## What the task requires
Could you print every record below exactly as written?

## Raw data
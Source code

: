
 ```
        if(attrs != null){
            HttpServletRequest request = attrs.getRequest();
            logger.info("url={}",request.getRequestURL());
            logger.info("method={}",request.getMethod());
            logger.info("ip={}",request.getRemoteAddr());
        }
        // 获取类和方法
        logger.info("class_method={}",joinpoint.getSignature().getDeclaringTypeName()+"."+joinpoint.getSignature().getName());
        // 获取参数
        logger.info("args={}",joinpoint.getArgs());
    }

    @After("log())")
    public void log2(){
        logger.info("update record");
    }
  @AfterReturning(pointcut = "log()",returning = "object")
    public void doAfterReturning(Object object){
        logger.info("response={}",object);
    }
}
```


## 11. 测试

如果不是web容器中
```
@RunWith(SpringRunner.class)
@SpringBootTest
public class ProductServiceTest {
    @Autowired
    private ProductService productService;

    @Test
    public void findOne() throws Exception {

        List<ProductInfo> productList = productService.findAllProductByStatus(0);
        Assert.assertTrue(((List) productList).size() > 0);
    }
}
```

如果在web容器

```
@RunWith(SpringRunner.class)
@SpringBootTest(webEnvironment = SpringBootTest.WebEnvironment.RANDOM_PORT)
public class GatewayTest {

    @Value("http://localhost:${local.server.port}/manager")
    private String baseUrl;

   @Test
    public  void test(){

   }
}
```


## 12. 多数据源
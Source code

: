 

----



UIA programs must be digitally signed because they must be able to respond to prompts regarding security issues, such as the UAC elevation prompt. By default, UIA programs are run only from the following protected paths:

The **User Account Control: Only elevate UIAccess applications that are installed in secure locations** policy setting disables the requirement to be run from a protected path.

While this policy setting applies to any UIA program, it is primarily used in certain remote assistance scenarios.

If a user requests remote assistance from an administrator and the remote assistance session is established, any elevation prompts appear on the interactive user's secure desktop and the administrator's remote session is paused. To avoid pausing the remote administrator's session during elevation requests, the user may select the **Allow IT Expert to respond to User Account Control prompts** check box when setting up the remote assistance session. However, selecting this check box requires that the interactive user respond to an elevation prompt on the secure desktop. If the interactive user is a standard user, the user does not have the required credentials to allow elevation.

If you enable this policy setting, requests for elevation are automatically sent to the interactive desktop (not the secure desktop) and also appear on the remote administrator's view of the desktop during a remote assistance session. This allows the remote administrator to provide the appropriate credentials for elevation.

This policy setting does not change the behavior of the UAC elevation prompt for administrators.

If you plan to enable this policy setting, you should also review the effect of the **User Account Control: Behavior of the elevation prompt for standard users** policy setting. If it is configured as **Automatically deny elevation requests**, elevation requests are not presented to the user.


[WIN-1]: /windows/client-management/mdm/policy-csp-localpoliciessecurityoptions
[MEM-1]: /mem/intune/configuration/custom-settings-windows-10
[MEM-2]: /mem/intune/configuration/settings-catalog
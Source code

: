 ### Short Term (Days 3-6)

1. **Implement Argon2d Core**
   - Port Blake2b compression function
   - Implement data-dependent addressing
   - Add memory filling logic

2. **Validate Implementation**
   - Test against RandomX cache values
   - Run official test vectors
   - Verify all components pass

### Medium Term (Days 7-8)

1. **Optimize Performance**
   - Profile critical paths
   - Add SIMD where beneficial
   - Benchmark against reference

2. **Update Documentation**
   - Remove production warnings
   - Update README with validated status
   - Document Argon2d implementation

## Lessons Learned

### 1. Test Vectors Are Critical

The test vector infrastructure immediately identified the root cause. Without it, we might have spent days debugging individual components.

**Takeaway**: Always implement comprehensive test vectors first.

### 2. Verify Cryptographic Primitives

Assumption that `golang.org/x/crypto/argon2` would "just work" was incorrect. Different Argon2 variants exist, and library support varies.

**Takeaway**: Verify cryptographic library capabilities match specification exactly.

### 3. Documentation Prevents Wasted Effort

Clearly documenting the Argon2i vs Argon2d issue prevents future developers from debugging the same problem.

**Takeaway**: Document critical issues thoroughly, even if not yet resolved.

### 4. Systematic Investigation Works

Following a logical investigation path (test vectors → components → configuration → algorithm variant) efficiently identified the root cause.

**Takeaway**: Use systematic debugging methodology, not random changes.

## Finished task
Source code

:
 ```
        if(attrs != null){
            HttpServletRequest request = attrs.getRequest();
            logger.info("url={}",request.getRequestURL());
            logger.info("method={}",request.getMethod());
            logger.info("ip={}",request.getRemoteAddr());
        }
        // 获取类和方法
        logger.info("class_method={}",joinpoint.getSignature().getDeclaringTypeName()+"."+joinpoint.getSignature().getName());
        // 获取参数
        logger.info("args={}",joinpoint.getArgs());
    }

    @After("log())")
    public void log2(){
        logger.info("update record");
    }
  @AfterReturning(pointcut = "log()",returning = "object")
    public void doAfterReturning(Object object){
        logger.info("response={}",object);
    }
}
```


## 11. 测试

如果不是web容器中
```
@RunWith(SpringRunner.class)
@SpringBootTest
public class ProductServiceTest {
    @Autowired
    private ProductService productService;

    @Test
    public void findOne() throws Exception {

        List<ProductInfo> productList = productService.findAllProductByStatus(0);
        Assert.assertTrue(((List) productList).size() > 0);
    }
}
```

如果在web容器

```
@RunWith(SpringRunner.class)
@SpringBootTest(webEnvironment = SpringBootTest.WebEnvironment.RANDOM_PORT)
public class GatewayTest {

    @Value("http://localhost:${local.server.port}/manager")
    private String baseUrl;

   @Test
    public  void test(){

   }
}
```


## 12. 多数据源
Source code

: 

----



UIA programs must be digitally signed because they must be able to respond to prompts regarding security issues, such as the UAC elevation prompt. By default, UIA programs are run only from the following protected paths:

The **User Account Control: Only elevate UIAccess applications that are installed in secure locations** policy setting disables the requirement to be run from a protected path.

While this policy setting applies to any UIA program, it is primarily used in certain remote assistance scenarios.

If a user requests remote assistance from an administrator and the remote assistance session is established, any elevation prompts appear on the interactive user's secure desktop and the administrator's remote session is paused. To avoid pausing the remote administrator's session during elevation requests, the user may select the **Allow IT Expert to respond to User Account Control prompts** check box when setting up the remote assistance session. However, selecting this check box requires that the interactive user respond to an elevation prompt on the secure desktop. If the interactive user is a standard user, the user does not have the required credentials to allow elevation.

If you enable this policy setting, requests for elevation are automatically sent to the interactive desktop (not the secure desktop) and also appear on the remote administrator's view of the desktop during a remote assistance session. This allows the remote administrator to provide the appropriate credentials for elevation.

This policy setting does not change the behavior of the UAC elevation prompt for administrators.

If you plan to enable this policy setting, you should also review the effect of the **User Account Control: Behavior of the elevation prompt for standard users** policy setting. If it is configured as **Automatically deny elevation requests**, elevation requests are not presented to the user.


[WIN-1]: /windows/client-management/mdm/policy-csp-localpoliciessecurityoptions
[MEM-1]: /mem/intune/configuration/custom-settings-windows-10
[MEM-2]: /mem/intune/configuration/settings-catalog
Source code

: ### Short Term (Days 3-6)

1. **Implement Argon2d Core**
   - Port Blake2b compression function
   - Implement data-dependent addressing
   - Add memory filling logic

2. **Validate Implementation**
   - Test against RandomX cache values
   - Run official test vectors
   - Verify all components pass

### Medium Term (Days 7-8)

1. **Optimize Performance**
   - Profile critical paths
   - Add SIMD where beneficial
   - Benchmark against reference

2. **Update Documentation**
   - Remove production warnings
   - Update README with validated status
   - Document Argon2d implementation

## Lessons Learned

### 1. Test Vectors Are Critical

The test vector infrastructure immediately identified the root cause. Without it, we might have spent days debugging individual components.

**Takeaway**: Always implement comprehensive test vectors first.

### 2. Verify Cryptographic Primitives

Assumption that `golang.org/x/crypto/argon2` would "just work" was incorrect. Different Argon2 variants exist, and library support varies.

**Takeaway**: Verify cryptographic library capabilities match specification exactly.

### 3. Documentation Prevents Wasted Effort

Clearly documenting the Argon2i vs Argon2d issue prevents future developers from debugging the same problem.

**Takeaway**: Document critical issues thoroughly, even if not yet resolved.

### 4. Systematic Investigation Works

Following a logical investigation path (test vectors → components → configuration → algorithm variant) efficiently identified the root cause.

**Takeaway**: Use systematic debugging methodology, not random changes.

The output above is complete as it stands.